■ **Task**
Scan the records below for the line containing "--$ brew install ffmpeg" and the line containing "# 👉🔴 DOWNLOAD". Copy both, plus every line between, exactly.

*** Records provided ***

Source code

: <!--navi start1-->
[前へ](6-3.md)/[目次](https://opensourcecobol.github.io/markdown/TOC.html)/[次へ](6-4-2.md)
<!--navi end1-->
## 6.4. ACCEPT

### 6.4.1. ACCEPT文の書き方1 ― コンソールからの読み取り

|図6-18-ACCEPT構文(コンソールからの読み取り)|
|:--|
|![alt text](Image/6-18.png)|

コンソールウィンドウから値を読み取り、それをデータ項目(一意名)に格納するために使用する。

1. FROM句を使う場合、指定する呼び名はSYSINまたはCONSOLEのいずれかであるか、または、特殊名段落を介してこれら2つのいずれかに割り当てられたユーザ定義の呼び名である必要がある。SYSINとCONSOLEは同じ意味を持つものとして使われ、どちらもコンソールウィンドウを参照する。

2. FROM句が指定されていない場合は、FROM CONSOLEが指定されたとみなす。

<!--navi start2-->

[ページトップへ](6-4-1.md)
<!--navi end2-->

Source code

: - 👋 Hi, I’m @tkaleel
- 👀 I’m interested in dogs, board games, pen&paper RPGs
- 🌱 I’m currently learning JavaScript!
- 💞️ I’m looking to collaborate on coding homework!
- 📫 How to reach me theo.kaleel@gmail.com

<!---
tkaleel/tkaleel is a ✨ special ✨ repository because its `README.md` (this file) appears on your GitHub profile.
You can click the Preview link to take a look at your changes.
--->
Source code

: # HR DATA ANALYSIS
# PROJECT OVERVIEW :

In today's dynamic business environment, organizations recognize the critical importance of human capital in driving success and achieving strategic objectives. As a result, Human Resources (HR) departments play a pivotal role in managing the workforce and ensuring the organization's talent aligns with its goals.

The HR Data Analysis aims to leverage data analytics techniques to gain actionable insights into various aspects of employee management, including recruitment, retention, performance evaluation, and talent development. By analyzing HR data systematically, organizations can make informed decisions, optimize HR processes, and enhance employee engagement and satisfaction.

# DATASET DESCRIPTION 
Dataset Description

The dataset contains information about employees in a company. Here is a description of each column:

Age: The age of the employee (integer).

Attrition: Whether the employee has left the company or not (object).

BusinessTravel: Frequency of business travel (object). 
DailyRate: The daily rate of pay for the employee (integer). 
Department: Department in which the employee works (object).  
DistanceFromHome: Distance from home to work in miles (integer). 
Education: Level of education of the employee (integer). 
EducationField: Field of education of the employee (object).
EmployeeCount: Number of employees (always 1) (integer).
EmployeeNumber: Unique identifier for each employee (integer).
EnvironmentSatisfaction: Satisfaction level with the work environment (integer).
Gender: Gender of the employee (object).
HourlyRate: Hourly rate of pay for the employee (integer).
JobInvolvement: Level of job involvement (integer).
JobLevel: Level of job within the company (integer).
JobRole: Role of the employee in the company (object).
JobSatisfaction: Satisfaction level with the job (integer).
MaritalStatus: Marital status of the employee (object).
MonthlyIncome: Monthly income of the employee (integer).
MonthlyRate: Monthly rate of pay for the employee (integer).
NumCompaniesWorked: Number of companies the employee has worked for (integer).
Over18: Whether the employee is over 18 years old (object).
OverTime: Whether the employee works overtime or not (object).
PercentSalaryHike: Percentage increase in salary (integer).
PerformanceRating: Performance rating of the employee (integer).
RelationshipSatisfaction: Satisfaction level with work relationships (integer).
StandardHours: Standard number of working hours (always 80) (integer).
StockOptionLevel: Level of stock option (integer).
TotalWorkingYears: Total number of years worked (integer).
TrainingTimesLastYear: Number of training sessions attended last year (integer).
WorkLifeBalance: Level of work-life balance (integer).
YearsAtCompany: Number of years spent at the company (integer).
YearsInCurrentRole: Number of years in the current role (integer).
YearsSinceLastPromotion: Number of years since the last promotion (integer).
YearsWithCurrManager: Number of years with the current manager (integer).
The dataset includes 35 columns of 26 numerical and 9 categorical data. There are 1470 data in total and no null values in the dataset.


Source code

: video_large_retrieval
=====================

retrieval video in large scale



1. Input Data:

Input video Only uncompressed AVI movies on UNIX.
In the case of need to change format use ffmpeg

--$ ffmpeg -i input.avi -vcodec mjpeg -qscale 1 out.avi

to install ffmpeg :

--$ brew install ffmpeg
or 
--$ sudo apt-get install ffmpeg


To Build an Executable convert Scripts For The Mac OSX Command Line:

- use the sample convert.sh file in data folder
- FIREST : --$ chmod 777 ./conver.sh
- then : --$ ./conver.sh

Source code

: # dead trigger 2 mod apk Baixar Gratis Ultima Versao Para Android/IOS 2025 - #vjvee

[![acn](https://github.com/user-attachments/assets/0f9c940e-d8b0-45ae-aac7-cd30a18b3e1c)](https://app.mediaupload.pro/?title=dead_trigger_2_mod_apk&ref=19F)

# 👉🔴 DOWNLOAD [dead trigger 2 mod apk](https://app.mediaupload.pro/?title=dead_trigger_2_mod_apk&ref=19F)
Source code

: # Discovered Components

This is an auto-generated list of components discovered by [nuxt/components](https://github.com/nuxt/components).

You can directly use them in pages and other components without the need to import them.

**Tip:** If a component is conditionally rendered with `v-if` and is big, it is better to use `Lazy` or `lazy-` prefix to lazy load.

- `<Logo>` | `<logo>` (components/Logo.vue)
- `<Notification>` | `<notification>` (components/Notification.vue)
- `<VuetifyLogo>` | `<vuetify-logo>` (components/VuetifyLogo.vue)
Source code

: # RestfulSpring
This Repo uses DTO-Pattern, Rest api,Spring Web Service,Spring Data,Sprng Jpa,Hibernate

*** End of Records provided ***

■ **Output of the exercise**
--$ brew install ffmpeg
or 
--$ sudo apt-get install ffmpeg


To Build an Executable convert Scripts For The Mac OSX Command Line:

- use the sample convert.sh file in data folder
- FIREST : --$ chmod 777 ./conver.sh
- then : --$ ./conver.sh

Source code

: # dead trigger 2 mod apk Baixar Gratis Ultima Versao Para Android/IOS 2025 - #vjvee

[![acn](https://github.com/user-attachments/assets/0f9c940e-d8b0-45ae-aac7-cd30a18b3e1c)](https://app.mediaupload.pro/?title=dead_trigger_2_mod_apk&ref=19F)

# 👉🔴 DOWNLOAD [dead trigger 2 mod apk](https://app.mediaupload.pro/?title=dead_trigger_2_mod_apk&ref=19F)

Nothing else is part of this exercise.